Web standards for describing datasets and profiles

6 minute read

Published: February 14, 2019

This is blog post was published on the Software Sustainability Institute’s website.

Image of Database Land Image by chrisdlugosz.

Supported by the UK Software Sustainability Institute Fellowship, I attended the fourth Face-to-Face (F2F) meeting of the W3C Dataset eXchange Working Group (DXWG) in Lyon, France, at the end of October 2018. Here, I report on how W3C WGs work and the specific outputs we’ve been producing at DXWG.

W3C stands for World Wide Web Consortium and is an organisation that works to develop web standards through an international community, which is built through a membership approach. Web standards are documents describing web technologies (for example HTML, CSS and XML) for which consensus, fairness, public accountability and quality have been reached. W3C follows a process that is designed to enable getting to that status where a document can be recommended for use, and this is done through Working Groups. Web standards are fundamental to achieve interoperability.

Every year, W3C members come together over a week for the Technical Plenary and Advisory Committee (TPAC) meeting. This meeting brings together all the Technical Groups, the Advisory Board, the Technical Architecture Group and the Advisory Committee, as well as Working Groups and Community Groups.

As a member of the W3C Dataset eXchange Working Group, I went to the F2F meeting, in which we continued our work related to the group’s charter to provide the following outcomes:

A revised version of the Data Catalog vocabulary (DCAT): The current DCAT Recommendation provides a vocabulary to publish datasets and data catalogs on the web.
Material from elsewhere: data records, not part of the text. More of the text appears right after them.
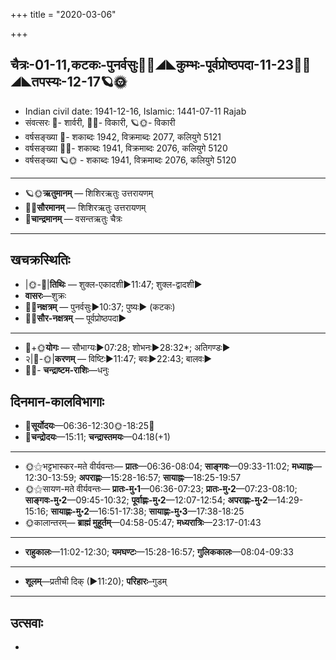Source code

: +++
title = "2020-03-06"

+++
## चैत्रः-01-11,कटकः-पुनर्वसुः🌛🌌◢◣कुम्भः-पूर्वप्रोष्ठपदा-11-23🌌🌞◢◣तपस्यः-12-17🪐🌞
- Indian civil date: 1941-12-16, Islamic: 1441-07-11 Rajab
- संवत्सरः 🌛- शार्वरी, 🌌🌞- विकारी, 🪐🌞- विकारी
- वर्षसङ्ख्या 🌛- शकाब्दः 1942, विक्रमाब्दः 2077, कलियुगे 5121
- वर्षसङ्ख्या 🌌🌞- शकाब्दः 1941, विक्रमाब्दः 2076, कलियुगे 5120
- वर्षसङ्ख्या 🪐🌞 - शकाब्दः 1941, विक्रमाब्दः 2076, कलियुगे 5120
___________________
- 🪐🌞**ऋतुमानम्** — शिशिरऋतुः उत्तरायणम्
- 🌌🌞**सौरमानम्** — शिशिरऋतुः उत्तरायणम्
- 🌛**चान्द्रमानम्** — वसन्तऋतुः चैत्रः
___________________


## खचक्रस्थितिः
- |🌞-🌛|**तिथिः** — शुक्ल-एकादशी►11:47; शुक्ल-द्वादशी►  
- **वासरः**—शुक्रः  
- 🌌🌛**नक्षत्रम्** — पुनर्वसुः►10:37; पुष्यः► (कटकः)  
- 🌌🌞**सौर-नक्षत्रम्** — पूर्वप्रोष्ठपदा►  
___________________
- 🌛+🌞**योगः** — सौभाग्यः►07:28; शोभनः►28:32*; अतिगण्डः►  
- २|🌛-🌞|**करणम्** — विष्टिः►11:47; बवः►22:43; बालवः►  
- 🌌🌛- **चन्द्राष्टम-राशिः**—धनुः  


## दिनमान-कालविभागाः
- 🌅**सूर्योदयः**—06:36-12:30🌞️-18:25🌇  
- 🌛**चन्द्रोदयः**—15:11; **चन्द्रास्तमयः**—04:18(+1)  
___________________
- 🌞⚝भट्टभास्कर-मते वीर्यवन्तः— **प्रातः**—06:36-08:04; **साङ्गवः**—09:33-11:02; **मध्याह्नः**—12:30-13:59; **अपराह्णः**—15:28-16:57; **सायाह्नः**—18:25-19:57  
- 🌞⚝सायण-मते वीर्यवन्तः— **प्रातः-मु॰1**—06:36-07:23; **प्रातः-मु॰2**—07:23-08:10; **साङ्गवः-मु॰2**—09:45-10:32; **पूर्वाह्णः-मु॰2**—12:07-12:54; **अपराह्णः-मु॰2**—14:29-15:16; **सायाह्णः-मु॰2**—16:51-17:38; **सायाह्णः-मु॰3**—17:38-18:25  
- 🌞कालान्तरम्— **ब्राह्मं मुहूर्तम्**—04:58-05:47; **मध्यरात्रिः**—23:17-01:43  
___________________
- **राहुकालः**—11:02-12:30; **यमघण्टः**—15:28-16:57; **गुलिककालः**—08:04-09:33  
___________________
- **शूलम्**—प्रतीची दिक् (►11:20); **परिहारः**–गुडम्  
___________________

## उत्सवाः
-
The working group is working on an update and expansion of the vocabulary, considering multiple new use cases and requirements.
Guidance on how to publish profiles of other standards: This document is meant to include a definition of what is meant by profiles and an explanation of one or more methods for publishing and sharing them.
Content negotiation by Application Profile: An explanation of how to implement the expected Internet Engineering Task Force (IETF) Internet-Draft and suitable fallback mechanisms as discussed at the Smart Descriptions & Smarter Vocabularies (SDSVoc) workshop.

Image of AGB at TPAC

To produce this work, we meet weekly in teleconferences online, communicate via a mailing list and collaborate through GitHub, where we keep all of the output documents (see the repository: https://github.com/w3c/dxwg). We also meet in person from time to time, as it is a great way of progressing the work by focusing on specific issues in intensive meetings that run for two days. As not everyone is able to attend in person, there is always remote connection available and thorough minutes are taken via an Internet Relay Chat (IRC) system. The e-mails and minutes are archived and made public for anyone to follow the work of the Working Group, and public feedback is seeked and welcome at all times.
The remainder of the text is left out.